▶ [Work to be completed]: Reproduce the records that follow in full, excluding any picture they contain.

▶ [Given records]:
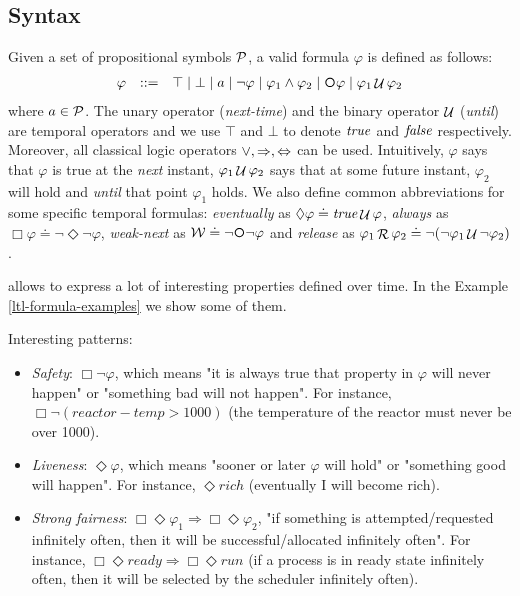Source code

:\subsection{Syntax}
Given a set of propositional symbols $\P$, a valid \LTL formula $\varphi$ is defined as follows:
\[\begin{array}{rcl}
\varphi &::=& \top \mid \bot \mid a \mid \lnot \varphi \mid \varphi_1\land \varphi_2 \mid \Next\varphi \mid \varphi_1 \lUntil \varphi_2
\end{array}
\]
where $a\in \P$. The unary operator \Next  (\emph{next-time}) and the binary operator $\lUntil$  (\emph{until}) are temporal operators and we use $\top$ and $\bot$ to denote $\true$ and $\false$ respectively. Moreover, all classical logic operators $\lOR, \Rightarrow, \Leftrightarrow$ can be used. 
Intuitively, \Next $\varphi$ says that $\varphi$ is true at the \textit{next} instant, $\varphi_1 \lUntil \varphi_2$ says that at some future instant, $\varphi_2$ will hold and \textit{until} that point $\varphi_1$ holds. We also define common abbreviations for some specific temporal formulas: \emph{eventually} as $\Diamond \varphi \doteq \true \lUntil \varphi$, \emph{always} as $\Box \varphi \doteq \lnot \Diamond \lnot \varphi$, \emph{weak-next} as $\W \doteq \lnot \Next \lnot \varphi$ and \emph{release} as $\varphi_1 \Release \varphi_2 \doteq \lnot (\lnot \varphi_1 \lUntil \lnot \varphi_2)$. 

\LTL allows to express a lot of interesting properties defined over time. In the Example \ref{ltl-formula-examples} we show some of them.
\begin{example}\label{ltl-formula-examples}
Interesting \LTL patterns:
\begin{itemize}
	\item \emph{Safety}: $\Box \lnot \varphi$, which means "it is always true that property in $\varphi$ will never happen" or "something bad will not happen". For instance, $\Box \lnot (reactor-temp > 1000)$ (the temperature of the reactor must never be over 1000).
	\item \emph{Liveness}: $\Diamond \varphi$, which means "sooner or later $\varphi$ will hold" or "something good will happen". For instance, $\Diamond rich$ (eventually I will become rich).
	\item \emph{Strong fairness}: $\Box \Diamond \varphi_1 \Rightarrow \Box \Diamond \varphi_2$, "if something is attempted/requested infinitely often, then it will be successful/allocated infinitely often". For instance, $\Box \Diamond ready \Rightarrow \Box \Diamond run$ (if a process is in ready state infinitely often, then it will be selected by the scheduler infinitely often).
\end{itemize}
\end{example}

▶ [Solution for this problem]:
Source code

:\subsection{Syntax}
Given a set of propositional symbols $\P$, a valid \LTL formula $\varphi$ is defined as follows:
\[\begin{array}{rcl}
\varphi &::=& \top \mid \bot \mid a \mid \lnot \varphi \mid \varphi_1\land \varphi_2 \mid \Next\varphi \mid \varphi_1 \lUntil \varphi_2
\end{array}
\]
where $a\in \P$. The unary operator \Next  (\emph{next-time}) and the binary operator $\lUntil$  (\emph{until}) are temporal operators and we use $\top$ and $\bot$ to denote $\true$ and $\false$ respectively. Moreover, all classical logic operators $\lOR, \Rightarrow, \Leftrightarrow$ can be used. 
Intuitively, \Next $\varphi$ says that $\varphi$ is true at the \textit{next} instant, $\varphi_1 \lUntil \varphi_2$ says that at some future instant, $\varphi_2$ will hold and \textit{until} that point $\varphi_1$ holds. We also define common abbreviations for some specific temporal formulas: \emph{eventually} as $\Diamond \varphi \doteq \true \lUntil \varphi$, \emph{always} as $\Box \varphi \doteq \lnot \Diamond \lnot \varphi$, \emph{weak-next} as $\W \doteq \lnot \Next \lnot \varphi$ and \emph{release} as $\varphi_1 \Release \varphi_2 \doteq \lnot (\lnot \varphi_1 \lUntil \lnot \varphi_2)$. 

\LTL allows to express a lot of interesting properties defined over time. In the Example \ref{ltl-formula-examples} we show some of them.
\begin{example}\label{ltl-formula-examples}
Interesting \LTL patterns:
\begin{itemize}
	\item \emph{Safety}: $\Box \lnot \varphi$, which means "it is always true that property in $\varphi$ will never happen" or "something bad will not happen". For instance, $\Box \lnot (reactor-temp > 1000)$ (the temperature of the reactor must never be over 1000).
	\item \emph{Liveness}: $\Diamond \varphi$, which means "sooner or later $\varphi$ will hold" or "something good will happen". For instance, $\Diamond rich$ (eventually I will become rich).
	\item \emph{Strong fairness}: $\Box \Diamond \varphi_1 \Rightarrow \Box \Diamond \varphi_2$, "if something is attempted/requested infinitely often, then it will be successful/allocated infinitely often". For instance, $\Box \Diamond ready \Rightarrow \Box \Diamond run$ (if a process is in ready state infinitely often, then it will be selected by the scheduler infinitely often).
\end{itemize}
\end{example}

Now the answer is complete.